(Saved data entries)

-- Opening Marker --

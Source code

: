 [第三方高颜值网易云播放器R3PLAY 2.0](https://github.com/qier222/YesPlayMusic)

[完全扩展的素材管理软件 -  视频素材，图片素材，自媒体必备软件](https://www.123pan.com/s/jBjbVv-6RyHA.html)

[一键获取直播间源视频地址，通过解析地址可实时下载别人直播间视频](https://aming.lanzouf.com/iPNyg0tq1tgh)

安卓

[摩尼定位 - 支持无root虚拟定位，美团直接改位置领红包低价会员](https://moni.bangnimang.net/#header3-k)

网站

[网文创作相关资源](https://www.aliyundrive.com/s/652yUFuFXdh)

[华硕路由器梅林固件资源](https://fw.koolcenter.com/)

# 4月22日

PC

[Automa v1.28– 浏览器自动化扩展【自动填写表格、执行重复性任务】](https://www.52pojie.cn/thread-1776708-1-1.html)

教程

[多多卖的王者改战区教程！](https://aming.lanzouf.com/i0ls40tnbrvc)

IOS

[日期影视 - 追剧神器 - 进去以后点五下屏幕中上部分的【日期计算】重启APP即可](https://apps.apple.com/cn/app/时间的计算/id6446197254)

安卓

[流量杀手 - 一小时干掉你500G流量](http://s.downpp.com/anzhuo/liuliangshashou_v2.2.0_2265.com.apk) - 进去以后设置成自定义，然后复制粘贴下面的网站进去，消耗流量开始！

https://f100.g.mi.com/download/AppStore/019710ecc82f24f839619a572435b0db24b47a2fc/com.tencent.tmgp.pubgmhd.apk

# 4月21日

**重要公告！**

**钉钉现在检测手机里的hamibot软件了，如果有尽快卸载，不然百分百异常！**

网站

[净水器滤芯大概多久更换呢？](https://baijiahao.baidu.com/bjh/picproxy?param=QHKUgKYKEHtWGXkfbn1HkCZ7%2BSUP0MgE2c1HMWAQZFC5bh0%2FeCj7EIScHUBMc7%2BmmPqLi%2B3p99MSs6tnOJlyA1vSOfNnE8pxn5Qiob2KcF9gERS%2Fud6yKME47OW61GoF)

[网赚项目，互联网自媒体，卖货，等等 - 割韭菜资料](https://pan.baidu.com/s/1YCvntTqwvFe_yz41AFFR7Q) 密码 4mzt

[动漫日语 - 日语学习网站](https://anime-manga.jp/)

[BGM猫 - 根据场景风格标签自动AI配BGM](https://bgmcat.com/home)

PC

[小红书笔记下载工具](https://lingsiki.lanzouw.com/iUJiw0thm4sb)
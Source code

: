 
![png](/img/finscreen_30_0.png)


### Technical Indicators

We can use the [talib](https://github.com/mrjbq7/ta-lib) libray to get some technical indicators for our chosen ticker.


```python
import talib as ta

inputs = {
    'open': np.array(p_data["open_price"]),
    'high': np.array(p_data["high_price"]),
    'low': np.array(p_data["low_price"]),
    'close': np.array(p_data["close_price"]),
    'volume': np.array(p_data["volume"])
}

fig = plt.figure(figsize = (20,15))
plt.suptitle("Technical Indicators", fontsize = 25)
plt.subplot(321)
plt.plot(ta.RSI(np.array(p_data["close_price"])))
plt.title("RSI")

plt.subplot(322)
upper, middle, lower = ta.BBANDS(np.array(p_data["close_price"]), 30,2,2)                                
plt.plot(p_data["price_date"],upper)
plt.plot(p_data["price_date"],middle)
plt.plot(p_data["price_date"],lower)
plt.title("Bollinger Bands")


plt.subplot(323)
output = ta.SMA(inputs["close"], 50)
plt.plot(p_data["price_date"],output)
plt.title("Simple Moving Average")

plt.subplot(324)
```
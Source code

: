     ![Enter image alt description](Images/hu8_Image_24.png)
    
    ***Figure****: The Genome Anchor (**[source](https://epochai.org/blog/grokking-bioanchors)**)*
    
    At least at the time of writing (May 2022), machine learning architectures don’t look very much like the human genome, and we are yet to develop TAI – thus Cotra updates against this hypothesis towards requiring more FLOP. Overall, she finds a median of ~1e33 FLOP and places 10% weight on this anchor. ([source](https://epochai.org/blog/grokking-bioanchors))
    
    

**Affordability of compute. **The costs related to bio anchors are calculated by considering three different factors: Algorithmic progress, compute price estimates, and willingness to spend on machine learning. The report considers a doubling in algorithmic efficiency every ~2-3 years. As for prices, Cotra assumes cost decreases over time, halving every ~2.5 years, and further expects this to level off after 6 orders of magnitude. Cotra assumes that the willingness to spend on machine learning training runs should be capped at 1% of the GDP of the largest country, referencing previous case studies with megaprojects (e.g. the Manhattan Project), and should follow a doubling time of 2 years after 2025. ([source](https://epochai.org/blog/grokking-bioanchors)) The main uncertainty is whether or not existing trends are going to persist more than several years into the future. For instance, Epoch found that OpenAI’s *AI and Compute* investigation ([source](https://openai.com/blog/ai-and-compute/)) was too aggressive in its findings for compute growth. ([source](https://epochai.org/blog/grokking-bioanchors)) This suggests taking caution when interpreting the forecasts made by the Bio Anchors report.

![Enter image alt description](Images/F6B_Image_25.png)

-- Closing Marker --

▶ **Exercise prompt**:
Every entry above should be transcribed exactly and in full.

▶ **Result of the exercise**:
Source code

: [第三方高颜值网易云播放器R3PLAY 2.0](https://github.com/qier222/YesPlayMusic)

[完全扩展的素材管理软件 -  视频素材，图片素材，自媒体必备软件](https://www.123pan.com/s/jBjbVv-6RyHA.html)

[一键获取直播间源视频地址，通过解析地址可实时下载别人直播间视频](https://aming.lanzouf.com/iPNyg0tq1tgh)

安卓

[摩尼定位 - 支持无root虚拟定位，美团直接改位置领红包低价会员](https://moni.bangnimang.net/#header3-k)

网站

[网文创作相关资源](https://www.aliyundrive.com/s/652yUFuFXdh)

[华硕路由器梅林固件资源](https://fw.koolcenter.com/)

# 4月22日

PC

[Automa v1.28– 浏览器自动化扩展【自动填写表格、执行重复性任务】](https://www.52pojie.cn/thread-1776708-1-1.html)

教程

[多多卖的王者改战区教程！](https://aming.lanzouf.com/i0ls40tnbrvc)

IOS

[日期影视 - 追剧神器 - 进去以后点五下屏幕中上部分的【日期计算】重启APP即可](https://apps.apple.com/cn/app/时间的计算/id6446197254)

安卓

[流量杀手 - 一小时干掉你500G流量](http://s.downpp.com/anzhuo/liuliangshashou_v2.2.0_2265.com.apk) - 进去以后设置成自定义，然后复制粘贴下面的网站进去，消耗流量开始！

https://f100.g.mi.com/download/AppStore/019710ecc82f24f839619a572435b0db24b47a2fc/com.tencent.tmgp.pubgmhd.apk

# 4月21日

**重要公告！**

**钉钉现在检测手机里的hamibot软件了，如果有尽快卸载，不然百分百异常！**

网站

[净水器滤芯大概多久更换呢？](https://baijiahao.baidu.com/bjh/picproxy?param=QHKUgKYKEHtWGXkfbn1HkCZ7%2BSUP0MgE2c1HMWAQZFC5bh0%2FeCj7EIScHUBMc7%2BmmPqLi%2B3p99MSs6tnOJlyA1vSOfNnE8pxn5Qiob2KcF9gERS%2Fud6yKME47OW61GoF)

[网赚项目，互联网自媒体，卖货，等等 - 割韭菜资料](https://pan.baidu.com/s/1YCvntTqwvFe_yz41AFFR7Q) 密码 4mzt

[动漫日语 - 日语学习网站](https://anime-manga.jp/)

[BGM猫 - 根据场景风格标签自动AI配BGM](https://bgmcat.com/home)

PC

[小红书笔记下载工具](https://lingsiki.lanzouw.com/iUJiw0thm4sb)
Source code

: 
![png](/img/finscreen_30_0.png)


### Technical Indicators

We can use the [talib](https://github.com/mrjbq7/ta-lib) libray to get some technical indicators for our chosen ticker.


```python
import talib as ta

inputs = {
    'open': np.array(p_data["open_price"]),
    'high': np.array(p_data["high_price"]),
    'low': np.array(p_data["low_price"]),
    'close': np.array(p_data["close_price"]),
    'volume': np.array(p_data["volume"])
}

fig = plt.figure(figsize = (20,15))
plt.suptitle("Technical Indicators", fontsize = 25)
plt.subplot(321)
plt.plot(ta.RSI(np.array(p_data["close_price"])))
plt.title("RSI")

plt.subplot(322)
upper, middle, lower = ta.BBANDS(np.array(p_data["close_price"]), 30,2,2)                                
plt.plot(p_data["price_date"],upper)
plt.plot(p_data["price_date"],middle)
plt.plot(p_data["price_date"],lower)
plt.title("Bollinger Bands")


plt.subplot(323)
output = ta.SMA(inputs["close"], 50)
plt.plot(p_data["price_date"],output)
plt.title("Simple Moving Average")

plt.subplot(324)
```
Source code

:     ![Enter image alt description](Images/hu8_Image_24.png)
    
    ***Figure****: The Genome Anchor (**[source](https://epochai.org/blog/grokking-bioanchors)**)*
    
    At least at the time of writing (May 2022), machine learning architectures don’t look very much like the human genome, and we are yet to develop TAI – thus Cotra updates against this hypothesis towards requiring more FLOP. Overall, she finds a median of ~1e33 FLOP and places 10% weight on this anchor. ([source](https://epochai.org/blog/grokking-bioanchors))
    
    

**Affordability of compute. **The costs related to bio anchors are calculated by considering three different factors: Algorithmic progress, compute price estimates, and willingness to spend on machine learning. The report considers a doubling in algorithmic efficiency every ~2-3 years. As for prices, Cotra assumes cost decreases over time, halving every ~2.5 years, and further expects this to level off after 6 orders of magnitude. Cotra assumes that the willingness to spend on machine learning training runs should be capped at 1% of the GDP of the largest country, referencing previous case studies with megaprojects (e.g. the Manhattan Project), and should follow a doubling time of 2 years after 2025. ([source](https://epochai.org/blog/grokking-bioanchors)) The main uncertainty is whether or not existing trends are going to persist more than several years into the future. For instance, Epoch found that OpenAI’s *AI and Compute* investigation ([source](https://openai.com/blog/ai-and-compute/)) was too aggressive in its findings for compute growth. ([source](https://epochai.org/blog/grokking-bioanchors)) This suggests taking caution when interpreting the forecasts made by the Bio Anchors report.

![Enter image alt description](Images/F6B_Image_25.png)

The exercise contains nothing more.